Aim 1. Determine the causative genetic variants that increase IVL gene expression levels. IVL CEU includes enhancer 923 that is required for involucrin target gene expression as evidenced by loss of Ivl expression in 923-/- mice. Cellular and molecular assays in keratinocytes will be performed to identify the molecular mechanisms by which enhancer variation(s) modulate target gene expression.

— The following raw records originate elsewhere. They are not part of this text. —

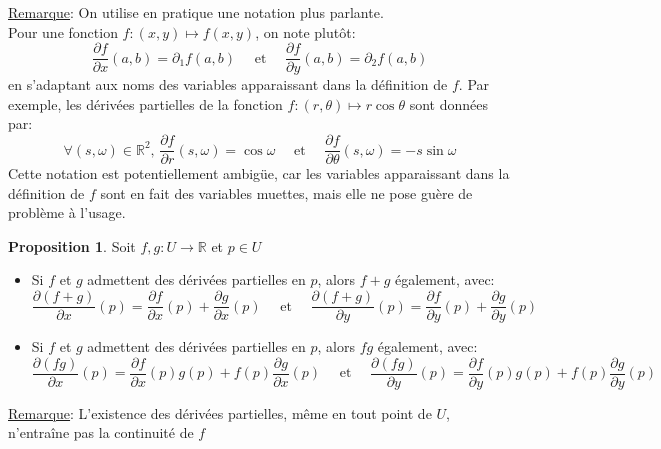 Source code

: \documentclass[10pt,a4paper]{article}
\theoremstyle{definition}
\newtheorem{proposition}{Proposition}[section]
\begin{document}
\noindent \uline{Remarque}: On utilise en pratique une notation plus parlante. \\
Pour une fonction $f: (x, y) \mapsto f(x, y)$, on note plutôt:
\[ \frac{\partial f}{\partial x} (a, b) = \partial_1 f(a, b) \quad \text{ et } \quad \frac{\partial f}{\partial y} (a, b) = \partial_2 f(a, b) \]
en s'adaptant aux noms des variables apparaissant dans la définition de $f$. Par exemple, les dérivées partielles de la fonction $f: (r, \theta) \mapsto r \cos \theta$ sont données par:
\[ \forall (s, \omega) \in \mathbb{R}^2,\, \frac{\partial f}{\partial r} (s, \omega) = \cos \omega \quad \text{ et } \quad \frac{\partial f}{\partial \theta} (s, \omega) = -s \sin \omega \]
Cette notation est potentiellement ambigüe, car les variables apparaissant dans la définition de $f$ sont en fait des variables muettes, mais elle ne pose guère de problème à l'usage.
\begin{proposition}
Soit $f, g: U \to \mathbb{R}$ et $p \in U$
\begin{itemize}
\item Si $f$ et $g$ admettent des dérivées partielles en $p$, alors $f + g$ également, avec:
\[ \frac{\partial (f + g)}{\partial x} (p) = \frac{\partial f}{\partial x} (p) + \frac{\partial g}{\partial x} (p) \quad \text{ et } \quad \frac{\partial (f + g)}{\partial y} (p) = \frac{\partial f}{\partial y} (p) + \frac{\partial g}{\partial y} (p) \]
\item Si $f$ et $g$ admettent des dérivées partielles en $p$, alors $fg$ également, avec:
\[ \frac{\partial (f g)}{\partial x} (p) = \frac{\partial f}{\partial x} (p) g(p) + f(p) \frac{\partial g}{\partial x} (p) \quad \text{ et } \quad \frac{\partial (f g)}{\partial y} (p) = \frac{\partial f}{\partial y} (p) g(p) + f(p) \frac{\partial g}{\partial y} (p) \]
\end{itemize}
\end{proposition}

\noindent \uline{Remarque}: L'existence des dérivées partielles, même en tout point de $U$, n'entraîne pas la continuité de $f$
\end{document}
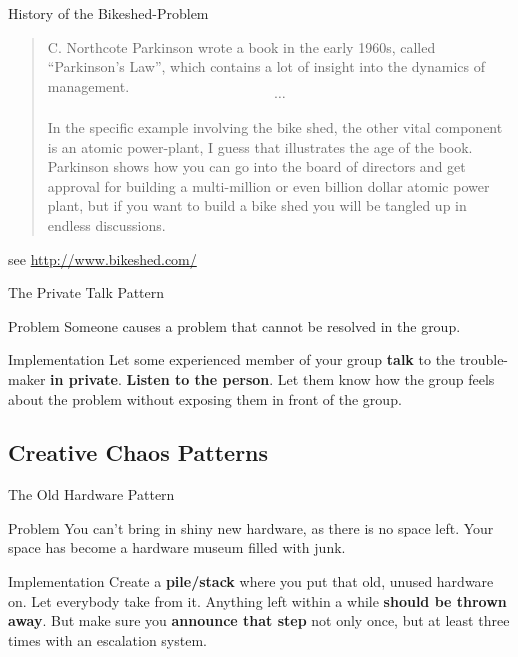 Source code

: \documentclass[mathserif]{beamer}
\begin{document}
\begin{frame}[plain]{History of the Bikeshed-Problem}
	\begin{quote}
		C. Northcote Parkinson wrote a book in the early 1960s, called “Parkinson's
		Law”, which contains a lot of insight into the dynamics of management.\\
		\[…\]\\
		In the specific example involving the bike shed, the other vital component
		is an atomic power-plant, I guess that illustrates the age of the book.
		Parkinson shows how you can go into the board of directors and get approval
		for building a multi-million or even billion dollar atomic power plant, but
		if you want to build a bike shed you will be tangled up in endless
		discussions.
	\end{quote}

	see \url{http://www.bikeshed.com/}
\end{frame}

\begin{frame}{The Private Talk Pattern}
	\begin{alertblock}{Problem}
		Someone causes a problem that cannot be resolved in the group.
	\end{alertblock}
	\pause
	\begin{exampleblock}{Implementation}
		Let some experienced member of your group \textbf{talk} to the trouble-maker
		\textbf{in private}.  \textbf{Listen to the person}.  Let them know how the
		group feels about the problem without exposing them in front of the group.
	\end{exampleblock}
\end{frame}


\subsection{Creative Chaos Patterns}

\begin{frame}{The Old Hardware Pattern}
	\begin{alertblock}{Problem}
		You can't bring in shiny new hardware, as there is no space left.  Your
		space has become a hardware museum filled with junk.
	\end{alertblock}
	\pause
	\begin{exampleblock}{Implementation}
		Create a \textbf{pile/stack} where you put that old, unused hardware on.
		Let everybody take from it.  Anything left within a while \textbf{should
		be thrown away}.  But make sure you \textbf{announce that step} not only
		once, but at least three times with an escalation system.
	\end{exampleblock}
\end{frame}
\end{document}
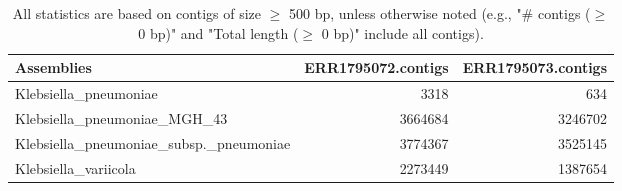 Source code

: \documentclass[12pt,a4paper]{article}
\begin{document}
\begin{table}[ht]
\begin{center}
\caption{All statistics are based on contigs of size $\geq$ 500 bp, unless otherwise noted (e.g., "\# contigs ($\geq$ 0 bp)" and "Total length ($\geq$ 0 bp)" include all contigs).}
\begin{tabular}{|l*{2}{|r}|}
\hline
Assemblies & ERR1795072.contigs & ERR1795073.contigs \\ \hline
Klebsiella\_pneumoniae & 3318 & 634 \\ \hline
Klebsiella\_pneumoniae\_MGH\_43 & 3664684 & 3246702 \\ \hline
Klebsiella\_pneumoniae\_subsp.\_pneumoniae & 3774367 & 3525145 \\ \hline
Klebsiella\_variicola & 2273449 & 1387654 \\ \hline
\end{tabular}
\end{center}
\end{table}
\end{document}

Aim 2. Determine the role of involucrin in the skin adaptive response to commensal microbiota. We will examine the skin and inflammatory responses in rederived Ivl-/- CV mice as a functional measurement of skin adaptation.
Aim 3. Determine the molecular mechanism by which involucrin regulates Vitamin D receptor expression and signaling in the epidermis. MC903-treated Ivl-/- ear skins did not exhibit severe inflammation and exhibited reduced Vdr expression. We hypothesize a role for Involucrin to positively regulate Vdr expression and signaling via phosphorylated p38?, a known VDR activator in other human cell types. Our hypothesis will be rigorously tested using constitutively active p38? and knockdown in vitro studies with anticipated results for increased and decreased Vdr expression and signaling, respectively. This study will identify the molecular mechanisms involved in human skin barrier evolution and adaptation, which can be developed into innovative therapies for treating skin-barrier impaired inflammatory skin diseases.
The research will identify the functional mechanisms for how the human skin barrier has evolved and adapted to the environment. Knowledge gained from the proposed work will facilitate better targeted treatments for inflammatory skin diseases.